** DATA FOR THE TASK follows **
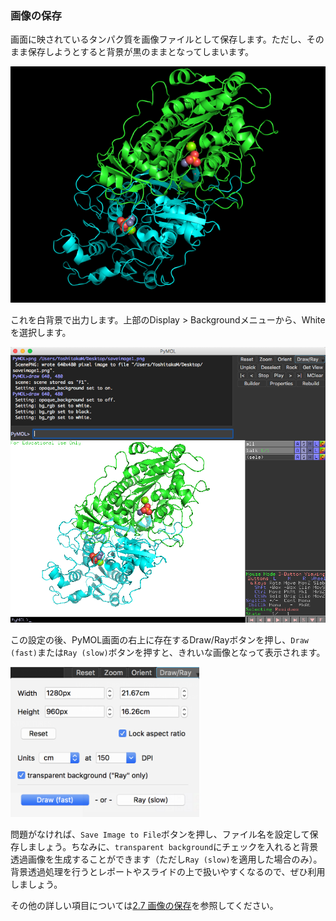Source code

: ### 画像の保存
画面に映されているタンパク質を画像ファイルとして保存します。ただし、そのまま保存しようとすると背景が黒のままとなってしまいます。

<img src="./image/saveimage1.png" alt="黒背景のままの保存">

これを白背景で出力します。上部のDisplay > Backgroundメニューから、Whiteを選択します。

<img src="./image/saveimage2.png" alt="白背景">

この設定の後、PyMOL画面の右上に存在するDraw/Rayボタンを押し、`Draw (fast)`または`Ray (slow)`ボタンを押すと、きれいな画像となって表示されます。

<img src="../ch02/image/saveimage/saveimage5.png" alt="白背景" width="60%">

問題がなければ、`Save Image to File`ボタンを押し、ファイル名を設定して保存しましょう。ちなみに、`transparent background`にチェックを入れると背景透過画像を生成することができます（ただし`Ray (slow)`を適用した場合のみ）。背景透過処理を行うとレポートやスライドの上で扱いやすくなるので、ぜひ利用しましょう。

その他の詳しい項目については[2.7 画像の保存](../ch02/saveimage.md)を参照してください。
** End of DATA FOR THE TASK **
* **INSTRUCTIONS TO FOLLOW**
Without the pictures, return the whole of the data exactly as given.

* **RESPONSE FOR THIS EXERCISE**
Source code

: ### 画像の保存
画面に映されているタンパク質を画像ファイルとして保存します。ただし、そのまま保存しようとすると背景が黒のままとなってしまいます。

<img src="./image/saveimage1.png" alt="黒背景のままの保存">

これを白背景で出力します。上部のDisplay > Backgroundメニューから、Whiteを選択します。

<img src="./image/saveimage2.png" alt="白背景">

この設定の後、PyMOL画面の右上に存在するDraw/Rayボタンを押し、`Draw (fast)`または`Ray (slow)`ボタンを押すと、きれいな画像となって表示されます。

<img src="../ch02/image/saveimage/saveimage5.png" alt="白背景" width="60%">

問題がなければ、`Save Image to File`ボタンを押し、ファイル名を設定して保存しましょう。ちなみに、`transparent background`にチェックを入れると背景透過画像を生成することができます（ただし`Ray (slow)`を適用した場合のみ）。背景透過処理を行うとレポートやスライドの上で扱いやすくなるので、ぜひ利用しましょう。

その他の詳しい項目については[2.7 画像の保存](../ch02/saveimage.md)を参照してください。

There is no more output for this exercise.